# The problem
Search the data for the word "someone" and copy every line where it occurs.

# Data in this exercise

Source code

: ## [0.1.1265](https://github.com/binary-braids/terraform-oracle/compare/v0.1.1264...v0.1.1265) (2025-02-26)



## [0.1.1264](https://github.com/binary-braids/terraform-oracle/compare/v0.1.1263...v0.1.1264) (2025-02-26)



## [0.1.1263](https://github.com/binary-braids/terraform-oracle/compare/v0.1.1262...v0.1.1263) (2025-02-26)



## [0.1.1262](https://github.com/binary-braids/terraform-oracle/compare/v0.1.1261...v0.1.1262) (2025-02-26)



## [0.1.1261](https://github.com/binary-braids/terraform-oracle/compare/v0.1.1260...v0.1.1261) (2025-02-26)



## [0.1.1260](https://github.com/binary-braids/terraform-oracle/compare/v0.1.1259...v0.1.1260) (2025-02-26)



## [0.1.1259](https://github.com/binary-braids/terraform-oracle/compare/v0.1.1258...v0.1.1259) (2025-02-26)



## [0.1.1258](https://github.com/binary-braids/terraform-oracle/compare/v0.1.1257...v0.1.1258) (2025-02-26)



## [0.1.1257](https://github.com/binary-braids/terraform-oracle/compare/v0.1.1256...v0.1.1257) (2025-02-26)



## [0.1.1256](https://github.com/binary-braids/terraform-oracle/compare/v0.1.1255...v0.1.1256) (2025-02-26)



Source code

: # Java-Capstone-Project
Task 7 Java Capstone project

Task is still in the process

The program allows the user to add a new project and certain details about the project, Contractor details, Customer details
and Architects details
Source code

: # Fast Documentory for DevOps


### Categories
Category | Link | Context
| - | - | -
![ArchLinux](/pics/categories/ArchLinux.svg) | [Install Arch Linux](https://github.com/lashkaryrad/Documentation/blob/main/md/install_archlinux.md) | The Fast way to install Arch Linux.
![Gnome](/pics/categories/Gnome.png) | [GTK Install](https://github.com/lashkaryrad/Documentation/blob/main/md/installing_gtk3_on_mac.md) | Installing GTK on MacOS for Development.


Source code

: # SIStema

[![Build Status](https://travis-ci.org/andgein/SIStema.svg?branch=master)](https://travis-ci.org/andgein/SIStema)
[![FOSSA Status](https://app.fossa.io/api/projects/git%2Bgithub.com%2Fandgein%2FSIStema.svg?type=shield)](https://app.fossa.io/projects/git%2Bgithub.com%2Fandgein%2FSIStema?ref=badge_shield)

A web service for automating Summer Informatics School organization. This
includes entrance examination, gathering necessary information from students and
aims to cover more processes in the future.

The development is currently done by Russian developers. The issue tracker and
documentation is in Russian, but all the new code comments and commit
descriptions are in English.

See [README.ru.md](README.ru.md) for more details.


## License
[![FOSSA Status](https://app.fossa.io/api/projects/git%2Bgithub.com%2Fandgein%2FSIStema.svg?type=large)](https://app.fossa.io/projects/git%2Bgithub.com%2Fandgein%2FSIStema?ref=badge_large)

==

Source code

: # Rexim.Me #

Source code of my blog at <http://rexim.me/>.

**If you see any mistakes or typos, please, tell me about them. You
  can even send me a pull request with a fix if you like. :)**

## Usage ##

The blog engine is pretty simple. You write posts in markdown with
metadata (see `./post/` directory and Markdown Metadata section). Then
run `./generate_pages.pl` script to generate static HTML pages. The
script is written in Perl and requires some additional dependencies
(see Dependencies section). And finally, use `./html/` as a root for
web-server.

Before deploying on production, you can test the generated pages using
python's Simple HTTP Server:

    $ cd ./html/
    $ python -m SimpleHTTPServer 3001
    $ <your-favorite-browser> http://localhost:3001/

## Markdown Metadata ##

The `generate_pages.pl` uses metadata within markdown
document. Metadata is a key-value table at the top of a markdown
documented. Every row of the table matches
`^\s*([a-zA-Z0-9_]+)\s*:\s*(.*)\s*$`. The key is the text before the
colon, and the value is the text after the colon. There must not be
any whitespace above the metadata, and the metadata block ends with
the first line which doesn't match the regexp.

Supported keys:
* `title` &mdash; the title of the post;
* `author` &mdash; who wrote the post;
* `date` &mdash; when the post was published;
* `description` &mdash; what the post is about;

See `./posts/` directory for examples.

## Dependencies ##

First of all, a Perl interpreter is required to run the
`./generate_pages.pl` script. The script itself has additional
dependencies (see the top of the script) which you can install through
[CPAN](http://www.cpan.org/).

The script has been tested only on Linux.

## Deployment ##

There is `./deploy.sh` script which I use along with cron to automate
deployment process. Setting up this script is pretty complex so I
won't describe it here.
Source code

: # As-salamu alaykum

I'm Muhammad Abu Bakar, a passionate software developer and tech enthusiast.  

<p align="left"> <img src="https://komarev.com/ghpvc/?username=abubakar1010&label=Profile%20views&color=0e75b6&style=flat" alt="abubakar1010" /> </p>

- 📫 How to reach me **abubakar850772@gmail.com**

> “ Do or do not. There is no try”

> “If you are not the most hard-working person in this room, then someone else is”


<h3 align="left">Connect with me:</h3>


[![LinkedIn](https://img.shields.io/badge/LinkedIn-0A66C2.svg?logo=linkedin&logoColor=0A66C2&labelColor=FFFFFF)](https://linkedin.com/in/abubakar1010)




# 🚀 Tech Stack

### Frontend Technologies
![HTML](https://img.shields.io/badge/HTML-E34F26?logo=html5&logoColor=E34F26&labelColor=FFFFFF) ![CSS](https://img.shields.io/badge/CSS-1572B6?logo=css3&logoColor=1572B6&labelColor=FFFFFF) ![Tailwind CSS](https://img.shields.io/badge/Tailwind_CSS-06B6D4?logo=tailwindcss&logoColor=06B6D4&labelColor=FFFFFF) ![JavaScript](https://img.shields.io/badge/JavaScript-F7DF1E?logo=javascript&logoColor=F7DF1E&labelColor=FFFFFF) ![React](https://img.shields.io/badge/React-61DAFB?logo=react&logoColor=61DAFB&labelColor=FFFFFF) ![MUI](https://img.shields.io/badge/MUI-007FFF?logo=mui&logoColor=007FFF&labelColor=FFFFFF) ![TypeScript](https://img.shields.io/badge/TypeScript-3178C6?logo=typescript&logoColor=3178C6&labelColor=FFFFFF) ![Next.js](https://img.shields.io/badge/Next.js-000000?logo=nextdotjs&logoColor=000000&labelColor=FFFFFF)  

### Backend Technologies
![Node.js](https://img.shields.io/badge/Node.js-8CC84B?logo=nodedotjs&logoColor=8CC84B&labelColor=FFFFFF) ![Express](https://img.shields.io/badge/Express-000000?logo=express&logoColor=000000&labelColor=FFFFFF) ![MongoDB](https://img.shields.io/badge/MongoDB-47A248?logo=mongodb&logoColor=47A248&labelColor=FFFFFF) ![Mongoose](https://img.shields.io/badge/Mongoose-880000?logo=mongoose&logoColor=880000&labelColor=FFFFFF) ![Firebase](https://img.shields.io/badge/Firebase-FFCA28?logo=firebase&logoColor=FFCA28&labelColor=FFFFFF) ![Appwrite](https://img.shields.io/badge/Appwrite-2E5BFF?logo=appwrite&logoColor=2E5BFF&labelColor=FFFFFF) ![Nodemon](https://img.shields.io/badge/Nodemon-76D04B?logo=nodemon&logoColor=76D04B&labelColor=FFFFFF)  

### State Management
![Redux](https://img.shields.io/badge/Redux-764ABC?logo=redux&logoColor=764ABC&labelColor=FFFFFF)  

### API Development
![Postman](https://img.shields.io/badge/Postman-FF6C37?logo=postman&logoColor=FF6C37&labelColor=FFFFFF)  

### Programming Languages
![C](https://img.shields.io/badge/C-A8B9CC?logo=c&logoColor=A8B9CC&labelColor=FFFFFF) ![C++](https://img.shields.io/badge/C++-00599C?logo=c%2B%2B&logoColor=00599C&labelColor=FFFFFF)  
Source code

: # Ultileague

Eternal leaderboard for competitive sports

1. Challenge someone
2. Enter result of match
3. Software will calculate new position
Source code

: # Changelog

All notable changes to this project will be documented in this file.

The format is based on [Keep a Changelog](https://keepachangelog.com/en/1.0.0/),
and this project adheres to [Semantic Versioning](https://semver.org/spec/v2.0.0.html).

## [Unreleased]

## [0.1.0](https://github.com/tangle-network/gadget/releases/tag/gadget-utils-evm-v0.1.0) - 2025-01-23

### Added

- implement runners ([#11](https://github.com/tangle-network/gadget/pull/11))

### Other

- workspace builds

# Output for this exercise
> “If you are not the most hard-working person in this room, then someone else is”
1. Challenge someone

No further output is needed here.